TO DO =>
The answer is one number. Say how many lines in the entries below include the word "with".

[[ ENTRIES PROVIDED, beginning ]]

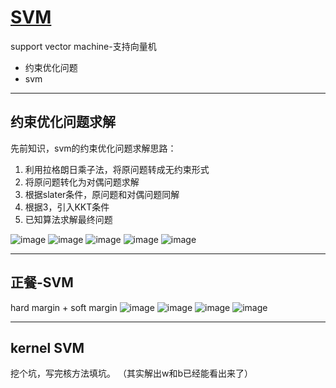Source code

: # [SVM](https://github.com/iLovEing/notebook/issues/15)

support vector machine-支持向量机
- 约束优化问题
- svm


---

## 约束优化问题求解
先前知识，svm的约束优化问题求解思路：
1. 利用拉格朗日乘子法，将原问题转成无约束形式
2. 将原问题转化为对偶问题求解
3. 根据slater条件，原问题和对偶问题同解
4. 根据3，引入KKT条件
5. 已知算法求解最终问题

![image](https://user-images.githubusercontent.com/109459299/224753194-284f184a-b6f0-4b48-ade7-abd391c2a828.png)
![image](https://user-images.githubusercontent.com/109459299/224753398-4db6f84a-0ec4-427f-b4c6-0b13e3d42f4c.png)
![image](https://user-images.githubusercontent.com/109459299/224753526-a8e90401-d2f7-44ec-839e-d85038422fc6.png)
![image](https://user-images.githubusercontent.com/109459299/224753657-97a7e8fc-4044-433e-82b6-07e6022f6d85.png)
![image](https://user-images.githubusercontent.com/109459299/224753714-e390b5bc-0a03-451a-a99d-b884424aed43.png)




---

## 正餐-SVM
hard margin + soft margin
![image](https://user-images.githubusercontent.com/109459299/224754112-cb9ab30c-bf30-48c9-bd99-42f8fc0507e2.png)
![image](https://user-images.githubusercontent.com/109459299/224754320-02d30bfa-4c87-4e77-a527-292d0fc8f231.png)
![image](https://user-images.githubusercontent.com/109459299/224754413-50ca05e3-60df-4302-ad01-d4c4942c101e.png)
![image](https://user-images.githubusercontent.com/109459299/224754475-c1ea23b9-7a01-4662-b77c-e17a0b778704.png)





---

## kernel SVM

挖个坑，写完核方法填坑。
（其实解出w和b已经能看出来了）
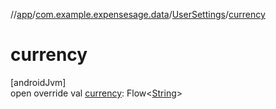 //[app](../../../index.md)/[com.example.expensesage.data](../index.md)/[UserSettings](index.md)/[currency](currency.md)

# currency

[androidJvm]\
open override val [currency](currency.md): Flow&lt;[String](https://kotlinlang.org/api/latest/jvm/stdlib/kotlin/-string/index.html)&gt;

[[ ENTRIES PROVIDED, end ]]
[[ ENTRIES PROVIDED, beginning ]]

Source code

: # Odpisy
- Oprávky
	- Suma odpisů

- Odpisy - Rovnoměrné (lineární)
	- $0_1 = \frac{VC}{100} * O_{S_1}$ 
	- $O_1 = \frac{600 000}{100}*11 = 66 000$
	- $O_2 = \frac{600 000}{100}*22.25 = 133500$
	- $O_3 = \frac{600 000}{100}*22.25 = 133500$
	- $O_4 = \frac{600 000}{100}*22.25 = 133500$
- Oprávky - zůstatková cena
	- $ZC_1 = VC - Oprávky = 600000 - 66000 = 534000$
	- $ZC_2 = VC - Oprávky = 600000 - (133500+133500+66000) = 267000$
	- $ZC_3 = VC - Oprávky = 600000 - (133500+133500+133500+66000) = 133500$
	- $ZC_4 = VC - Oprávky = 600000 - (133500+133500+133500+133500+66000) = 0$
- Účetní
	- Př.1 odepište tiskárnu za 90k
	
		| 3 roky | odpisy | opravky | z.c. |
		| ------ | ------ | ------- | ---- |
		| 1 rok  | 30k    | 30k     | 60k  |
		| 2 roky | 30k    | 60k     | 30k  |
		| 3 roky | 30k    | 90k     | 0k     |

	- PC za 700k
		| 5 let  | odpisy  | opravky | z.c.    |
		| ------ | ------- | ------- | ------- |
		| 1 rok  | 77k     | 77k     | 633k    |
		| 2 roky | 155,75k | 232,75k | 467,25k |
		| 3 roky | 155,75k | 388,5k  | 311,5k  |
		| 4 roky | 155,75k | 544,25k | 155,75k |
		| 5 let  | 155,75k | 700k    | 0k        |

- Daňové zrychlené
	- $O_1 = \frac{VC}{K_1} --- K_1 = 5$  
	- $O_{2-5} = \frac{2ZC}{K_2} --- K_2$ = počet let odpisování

[[ ENTRIES PROVIDED, end ]]
[[ ENTRIES PROVIDED, beginning ]]

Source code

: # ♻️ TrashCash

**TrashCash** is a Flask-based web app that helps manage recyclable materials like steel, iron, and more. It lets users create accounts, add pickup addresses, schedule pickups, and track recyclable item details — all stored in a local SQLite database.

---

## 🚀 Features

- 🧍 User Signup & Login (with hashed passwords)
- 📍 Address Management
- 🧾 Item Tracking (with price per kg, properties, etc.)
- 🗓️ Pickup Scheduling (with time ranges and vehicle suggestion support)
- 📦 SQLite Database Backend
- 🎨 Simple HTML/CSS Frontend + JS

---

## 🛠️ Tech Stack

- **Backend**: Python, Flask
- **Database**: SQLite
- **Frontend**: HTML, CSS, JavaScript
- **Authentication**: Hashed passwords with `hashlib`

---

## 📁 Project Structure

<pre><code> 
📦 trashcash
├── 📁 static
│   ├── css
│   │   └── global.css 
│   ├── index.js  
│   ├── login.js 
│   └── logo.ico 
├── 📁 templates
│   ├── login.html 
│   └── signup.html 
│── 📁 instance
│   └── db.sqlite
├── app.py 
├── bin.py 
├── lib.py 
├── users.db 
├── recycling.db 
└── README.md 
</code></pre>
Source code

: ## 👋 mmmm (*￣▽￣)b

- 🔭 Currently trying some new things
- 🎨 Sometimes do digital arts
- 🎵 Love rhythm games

[[ ENTRIES PROVIDED, end ]]

ANSWER FOR THE TASK =>
4